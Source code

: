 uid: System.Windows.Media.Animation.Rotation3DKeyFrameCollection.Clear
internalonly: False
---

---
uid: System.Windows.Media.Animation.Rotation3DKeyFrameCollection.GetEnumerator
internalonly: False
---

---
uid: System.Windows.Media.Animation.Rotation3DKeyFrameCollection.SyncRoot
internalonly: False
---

.....

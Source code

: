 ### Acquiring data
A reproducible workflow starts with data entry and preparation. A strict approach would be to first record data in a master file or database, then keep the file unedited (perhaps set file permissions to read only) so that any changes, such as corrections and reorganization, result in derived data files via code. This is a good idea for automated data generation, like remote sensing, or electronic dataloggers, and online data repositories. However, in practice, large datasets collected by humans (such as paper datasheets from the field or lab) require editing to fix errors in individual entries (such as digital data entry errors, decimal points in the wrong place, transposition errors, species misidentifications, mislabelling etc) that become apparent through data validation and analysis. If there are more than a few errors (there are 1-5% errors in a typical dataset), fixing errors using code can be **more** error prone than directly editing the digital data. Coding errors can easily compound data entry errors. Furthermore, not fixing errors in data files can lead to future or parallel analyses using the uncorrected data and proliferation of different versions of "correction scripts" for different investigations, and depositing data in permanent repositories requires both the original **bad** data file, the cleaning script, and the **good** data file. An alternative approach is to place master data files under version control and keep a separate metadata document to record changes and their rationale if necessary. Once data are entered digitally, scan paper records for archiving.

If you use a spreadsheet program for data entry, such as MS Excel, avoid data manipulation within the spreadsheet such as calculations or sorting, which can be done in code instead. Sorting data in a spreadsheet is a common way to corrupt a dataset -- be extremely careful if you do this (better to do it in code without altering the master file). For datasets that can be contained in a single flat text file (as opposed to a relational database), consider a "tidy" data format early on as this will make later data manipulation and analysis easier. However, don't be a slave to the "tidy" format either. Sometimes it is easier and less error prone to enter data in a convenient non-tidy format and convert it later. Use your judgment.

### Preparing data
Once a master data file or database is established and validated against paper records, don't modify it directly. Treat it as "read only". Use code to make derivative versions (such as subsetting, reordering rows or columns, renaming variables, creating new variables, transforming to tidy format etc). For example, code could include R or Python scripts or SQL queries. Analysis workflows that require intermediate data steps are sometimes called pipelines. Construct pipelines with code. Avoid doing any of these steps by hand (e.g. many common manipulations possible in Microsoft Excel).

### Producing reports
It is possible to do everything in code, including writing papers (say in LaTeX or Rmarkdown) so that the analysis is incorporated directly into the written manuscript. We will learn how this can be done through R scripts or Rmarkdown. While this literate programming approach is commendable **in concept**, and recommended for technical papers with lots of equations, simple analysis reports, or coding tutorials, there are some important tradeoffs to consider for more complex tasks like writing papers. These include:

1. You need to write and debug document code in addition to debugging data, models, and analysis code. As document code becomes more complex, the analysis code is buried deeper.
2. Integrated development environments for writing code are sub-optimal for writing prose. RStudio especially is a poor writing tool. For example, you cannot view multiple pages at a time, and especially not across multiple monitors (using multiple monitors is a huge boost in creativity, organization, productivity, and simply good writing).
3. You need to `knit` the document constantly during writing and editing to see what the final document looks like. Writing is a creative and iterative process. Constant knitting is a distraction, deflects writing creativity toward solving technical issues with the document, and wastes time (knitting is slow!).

.....

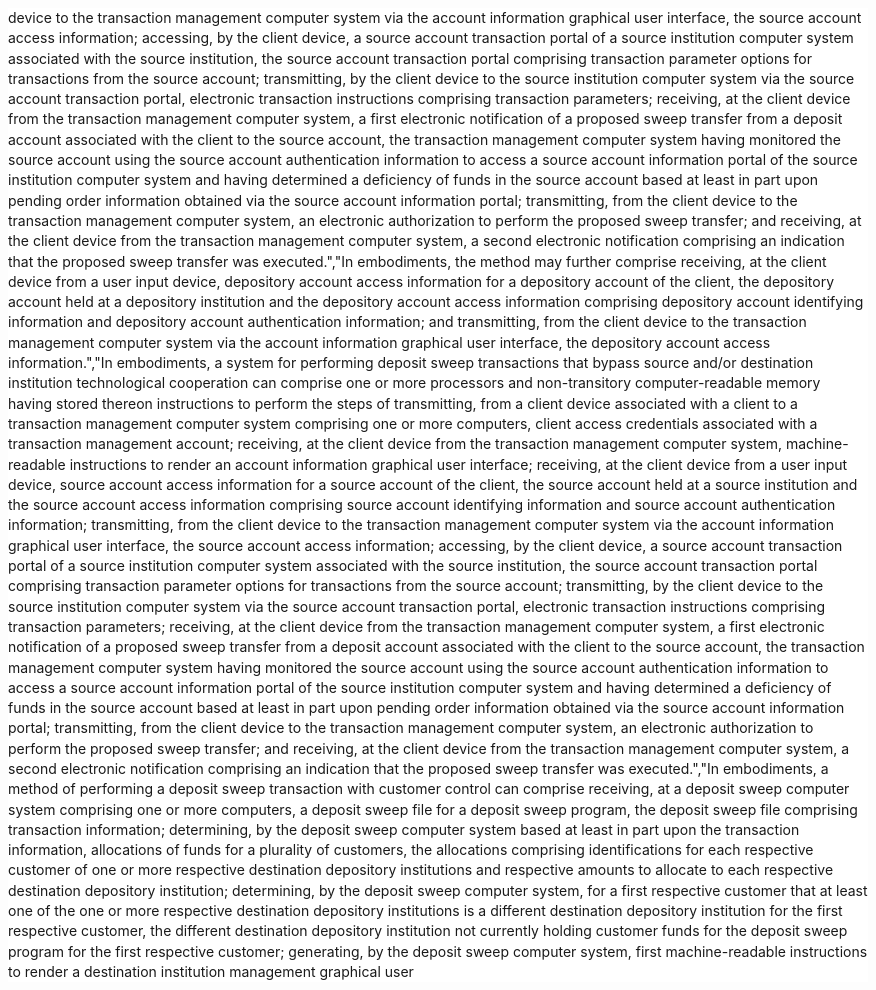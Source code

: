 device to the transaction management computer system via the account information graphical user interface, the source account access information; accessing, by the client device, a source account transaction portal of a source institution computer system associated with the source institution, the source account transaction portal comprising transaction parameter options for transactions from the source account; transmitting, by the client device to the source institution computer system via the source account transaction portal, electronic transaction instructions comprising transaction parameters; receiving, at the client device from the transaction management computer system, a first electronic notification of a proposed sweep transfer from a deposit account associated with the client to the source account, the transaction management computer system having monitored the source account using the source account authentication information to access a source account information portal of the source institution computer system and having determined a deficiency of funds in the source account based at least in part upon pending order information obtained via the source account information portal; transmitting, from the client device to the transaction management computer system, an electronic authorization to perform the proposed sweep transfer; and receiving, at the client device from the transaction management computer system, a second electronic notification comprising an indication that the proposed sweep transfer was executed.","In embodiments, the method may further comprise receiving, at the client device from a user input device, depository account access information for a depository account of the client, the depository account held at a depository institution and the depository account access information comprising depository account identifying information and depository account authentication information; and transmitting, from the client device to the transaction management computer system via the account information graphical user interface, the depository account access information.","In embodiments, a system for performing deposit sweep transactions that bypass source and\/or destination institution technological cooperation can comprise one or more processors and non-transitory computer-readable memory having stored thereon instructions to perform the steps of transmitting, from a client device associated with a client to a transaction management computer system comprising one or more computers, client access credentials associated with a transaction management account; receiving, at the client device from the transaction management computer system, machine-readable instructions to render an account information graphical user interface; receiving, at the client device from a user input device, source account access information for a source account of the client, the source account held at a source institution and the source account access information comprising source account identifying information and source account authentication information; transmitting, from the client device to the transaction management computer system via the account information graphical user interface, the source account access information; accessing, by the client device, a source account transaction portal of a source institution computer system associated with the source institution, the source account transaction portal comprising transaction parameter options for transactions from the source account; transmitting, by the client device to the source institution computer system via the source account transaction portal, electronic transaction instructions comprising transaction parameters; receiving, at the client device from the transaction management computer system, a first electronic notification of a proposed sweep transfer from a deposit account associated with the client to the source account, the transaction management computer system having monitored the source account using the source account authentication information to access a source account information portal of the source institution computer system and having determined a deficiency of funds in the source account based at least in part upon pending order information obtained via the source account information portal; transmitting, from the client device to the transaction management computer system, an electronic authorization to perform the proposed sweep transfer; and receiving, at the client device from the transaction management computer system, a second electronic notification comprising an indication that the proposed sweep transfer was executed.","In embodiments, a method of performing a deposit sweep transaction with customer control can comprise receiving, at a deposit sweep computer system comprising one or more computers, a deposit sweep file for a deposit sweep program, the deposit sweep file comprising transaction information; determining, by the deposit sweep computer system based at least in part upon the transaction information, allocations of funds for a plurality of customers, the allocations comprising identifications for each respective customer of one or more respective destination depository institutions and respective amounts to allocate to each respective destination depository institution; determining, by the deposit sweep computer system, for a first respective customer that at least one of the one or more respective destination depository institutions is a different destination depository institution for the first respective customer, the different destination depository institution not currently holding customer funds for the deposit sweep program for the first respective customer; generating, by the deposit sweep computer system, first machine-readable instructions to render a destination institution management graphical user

.....

Prompt: Search the records for the word "Animation" and copy every line where it occurs.

Response:
: uid: System.Windows.Media.Animation.Rotation3DKeyFrameCollection.Clear
uid: System.Windows.Media.Animation.Rotation3DKeyFrameCollection.GetEnumerator
uid: System.Windows.Media.Animation.Rotation3DKeyFrameCollection.SyncRoot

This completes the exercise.